Task details
Tally the lines below containing the word "needs" and give that total alone.

(Beginning of Extracted information)

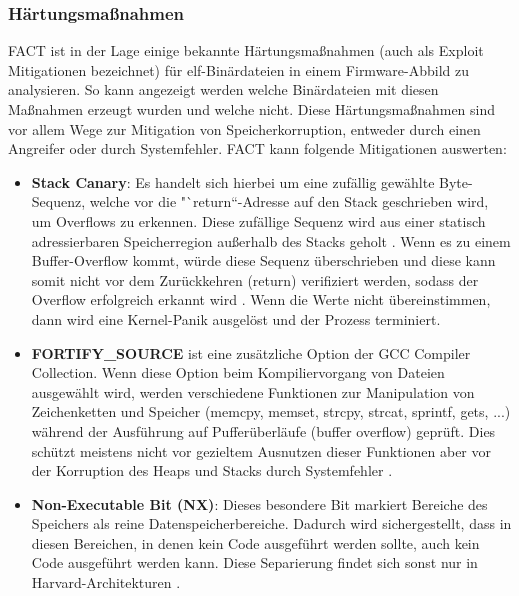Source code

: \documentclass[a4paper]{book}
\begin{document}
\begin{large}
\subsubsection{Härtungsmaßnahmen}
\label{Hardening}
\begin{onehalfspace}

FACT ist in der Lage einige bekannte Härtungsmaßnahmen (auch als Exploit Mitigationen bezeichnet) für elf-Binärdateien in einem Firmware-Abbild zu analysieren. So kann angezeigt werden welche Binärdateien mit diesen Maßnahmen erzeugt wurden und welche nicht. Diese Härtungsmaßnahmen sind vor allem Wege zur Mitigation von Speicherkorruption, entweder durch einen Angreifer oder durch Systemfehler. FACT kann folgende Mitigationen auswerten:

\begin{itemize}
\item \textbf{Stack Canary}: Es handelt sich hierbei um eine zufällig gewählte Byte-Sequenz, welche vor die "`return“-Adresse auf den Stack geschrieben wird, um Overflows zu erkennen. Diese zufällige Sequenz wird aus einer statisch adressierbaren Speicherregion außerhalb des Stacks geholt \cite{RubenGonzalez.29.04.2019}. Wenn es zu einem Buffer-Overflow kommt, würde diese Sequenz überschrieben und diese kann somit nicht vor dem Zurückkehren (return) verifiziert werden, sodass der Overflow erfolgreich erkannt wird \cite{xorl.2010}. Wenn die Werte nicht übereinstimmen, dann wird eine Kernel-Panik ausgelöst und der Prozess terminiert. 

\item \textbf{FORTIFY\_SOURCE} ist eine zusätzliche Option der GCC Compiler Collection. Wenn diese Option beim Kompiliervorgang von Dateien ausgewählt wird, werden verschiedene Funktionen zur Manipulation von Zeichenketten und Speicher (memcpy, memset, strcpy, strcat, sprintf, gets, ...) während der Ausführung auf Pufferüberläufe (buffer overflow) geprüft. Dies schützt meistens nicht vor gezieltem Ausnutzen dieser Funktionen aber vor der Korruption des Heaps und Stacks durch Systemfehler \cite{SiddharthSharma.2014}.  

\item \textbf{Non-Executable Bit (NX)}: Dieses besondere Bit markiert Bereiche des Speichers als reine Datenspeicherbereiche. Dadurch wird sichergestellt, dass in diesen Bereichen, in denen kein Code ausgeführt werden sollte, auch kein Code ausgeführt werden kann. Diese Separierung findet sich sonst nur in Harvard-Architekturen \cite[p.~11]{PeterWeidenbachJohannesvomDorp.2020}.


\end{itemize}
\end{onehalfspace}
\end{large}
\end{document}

(End of Extracted information)
(Beginning of Extracted information)

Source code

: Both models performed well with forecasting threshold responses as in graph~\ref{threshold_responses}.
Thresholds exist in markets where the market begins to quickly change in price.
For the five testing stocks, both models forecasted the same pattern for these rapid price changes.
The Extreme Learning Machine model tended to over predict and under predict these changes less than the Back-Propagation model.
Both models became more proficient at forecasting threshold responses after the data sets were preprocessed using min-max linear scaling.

(End of Extracted information)
(Beginning of Extracted information)

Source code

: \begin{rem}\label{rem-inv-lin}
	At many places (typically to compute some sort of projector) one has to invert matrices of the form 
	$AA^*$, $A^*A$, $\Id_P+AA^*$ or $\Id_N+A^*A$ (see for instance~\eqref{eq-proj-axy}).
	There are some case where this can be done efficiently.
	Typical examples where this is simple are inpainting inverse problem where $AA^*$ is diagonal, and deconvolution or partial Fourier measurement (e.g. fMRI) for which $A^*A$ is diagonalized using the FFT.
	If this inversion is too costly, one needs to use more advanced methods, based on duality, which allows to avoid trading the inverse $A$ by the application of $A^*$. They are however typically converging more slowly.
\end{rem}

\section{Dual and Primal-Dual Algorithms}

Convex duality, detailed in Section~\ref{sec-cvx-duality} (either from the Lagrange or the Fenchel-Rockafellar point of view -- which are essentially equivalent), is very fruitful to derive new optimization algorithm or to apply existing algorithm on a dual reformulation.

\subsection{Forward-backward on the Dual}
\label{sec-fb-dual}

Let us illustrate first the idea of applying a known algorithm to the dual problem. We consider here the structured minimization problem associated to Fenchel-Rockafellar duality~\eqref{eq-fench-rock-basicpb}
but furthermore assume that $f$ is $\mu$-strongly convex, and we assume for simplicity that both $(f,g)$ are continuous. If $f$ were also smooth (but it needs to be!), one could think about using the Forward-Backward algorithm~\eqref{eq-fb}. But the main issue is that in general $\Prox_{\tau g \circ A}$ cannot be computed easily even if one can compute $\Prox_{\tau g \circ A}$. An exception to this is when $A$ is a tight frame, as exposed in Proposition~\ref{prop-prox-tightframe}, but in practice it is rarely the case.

(End of Extracted information)

Response box
2